The M1903 is a happy pairing of Ferdinand Mannlicher’s patent bolt-action, which is beautifully smooth and reliable, with Otto Schoenauer’s elegantly-simple rotary magazine, which holds five cartridges.
This one was retailed by John Rigby. It has after-market mounts and a Swarovski Habicht ‘scope with a three-post sight picture, well suited to woodland stalking and fairly fast target acquisition. It also has a pop-up peep sight and retains its iron leaf sights, set at 100 and 200 yards.
One of the nice features of this model is the easy-dismantling system it has. Remove the bolt, spin out the magazine floor plate, drop out the magazine, then pull out the forward retaining pin and the entire 22” barrel and action lifts clear of the stock, reducing the length of the rifle, when cased, to just 30”.
The 6.5x54 MS cartridge with its distinctive, long, pencil-like bullet, with a small, blue nose, is old-fashioned looking but proved its worth long ago.
It was popular as a medium game rifle in Africa and some even favoured it for lion shooting; Blayney Percival wrote that he personally shot around forty with his. These rifles sold for around £13.00 just before the First World War.
The 6.5 and 7x57’s unlikely, but successful, adoption for elephant shooting in the hands of men like W.D.M. Bell relied on impressive powers of penetration and the sectional density of the bullets.
My 7x57 has always been a winner in my eyes, belly crawling after roe bucks in Dumfries and shooting prone, feeling that reassuring but unintimidating recoil hit the shoulder and watching the buck lurch as the bullet strikes, confidence is the overwhelming sensation. It was unfashionable for years but Rigby revived it with their new rifles and once again it is appreciated by many.
It is somewhat ironic that the current Deer Act was penned to exclude the 6.5 MS for the shooting of red and fallow deer, as it failed to meet the muzzle energy standard set for that purpose with factory ammunition.
Fortunately, careful hand-loading allows those who wish to take large deer with it to do so legally, by pushing up the muzzle velocity a fraction. Kynamco in England, also sell deer-legal loadings for the 6.5 MS.
The 6.5, if zeroed at 200 yards, will put a 140 grain bullet 2.3” high at 100 yards and 12” low at 300 yards. The 7x57 loaded with a 140 grain bullet, zeroed at 200 yards is a little flatter; shooting 1 1/2” high at 100 yards and 7” low at 300 yards.

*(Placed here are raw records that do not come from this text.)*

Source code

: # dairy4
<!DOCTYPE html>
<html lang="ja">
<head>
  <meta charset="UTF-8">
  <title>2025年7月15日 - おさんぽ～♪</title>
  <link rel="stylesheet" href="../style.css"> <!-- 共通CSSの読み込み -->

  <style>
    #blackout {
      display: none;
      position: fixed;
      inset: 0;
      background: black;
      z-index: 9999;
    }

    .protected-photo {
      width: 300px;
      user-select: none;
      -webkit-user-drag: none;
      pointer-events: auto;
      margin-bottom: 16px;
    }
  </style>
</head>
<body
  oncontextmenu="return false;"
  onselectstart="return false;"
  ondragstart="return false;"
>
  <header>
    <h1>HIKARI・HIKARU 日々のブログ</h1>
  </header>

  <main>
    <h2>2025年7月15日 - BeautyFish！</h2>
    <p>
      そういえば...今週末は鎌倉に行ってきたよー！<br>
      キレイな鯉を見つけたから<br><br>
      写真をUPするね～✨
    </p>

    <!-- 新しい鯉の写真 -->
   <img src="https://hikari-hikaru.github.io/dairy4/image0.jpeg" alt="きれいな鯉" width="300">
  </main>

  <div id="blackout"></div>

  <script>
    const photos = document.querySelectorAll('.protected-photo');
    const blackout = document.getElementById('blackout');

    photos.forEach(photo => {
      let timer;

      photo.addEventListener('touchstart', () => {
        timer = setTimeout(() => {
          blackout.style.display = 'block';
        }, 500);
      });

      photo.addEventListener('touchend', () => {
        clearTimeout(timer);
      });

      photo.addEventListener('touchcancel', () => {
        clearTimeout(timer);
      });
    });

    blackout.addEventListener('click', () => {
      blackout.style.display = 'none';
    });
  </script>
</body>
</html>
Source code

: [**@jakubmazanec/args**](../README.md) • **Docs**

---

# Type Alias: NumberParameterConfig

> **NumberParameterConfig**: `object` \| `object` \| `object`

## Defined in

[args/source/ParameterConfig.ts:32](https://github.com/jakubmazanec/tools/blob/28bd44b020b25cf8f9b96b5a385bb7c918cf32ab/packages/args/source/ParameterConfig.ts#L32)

For deer, I rarely take shots at more than 200 yards, most of them falling within 150 yards, so either rifle is very well suited to my kind of stalking.
My 6.5 has after-market mounts and a Swarovski Habicht ‘scope with a three-post sight picture, well suited to woodland stalking and fairly fast target acquisition. It also has a pop-up peep sight and retains its iron leaf sights, set at 100 and 200 yards.
Andrew Venables, of WMS has a similar one and remarked “My 1906 M.S 6.5 shoots 160 grain bullets to point of aim out to 500 yards with the five flip-up sights fitted.”
In terms of quality, the Mannlicher-Schoenauer wins hands-down. They were expensive to make and expensive to buy when new. The Parker Hale is clearly a lower-budget rifle but puts a very capable, traditional rifle in your hands for very little outlay. The owner of my Leominster gun shop was given one as young man and still swears by his. Another local stalker told me he too learned to shoot deer with a M81. “Brilliant rifle, very accurate and totally dependable”, he recalled.
They may not have the technical sophistication of modern offerings and their early 20th century cartridges may not have the super-flat, long range accuracy of the short magnum du-jour but these old classics are well proven, soft-shooting, bag fillers with the history to prove it.
As with any stalking set-up, the most important thing is preparation and familiarity with your rifle and cartridge combination. Once you know that and shoot within its (and your) capabilities, you will find you have a life-long hunting companion that will be a lot of fun to make memories with.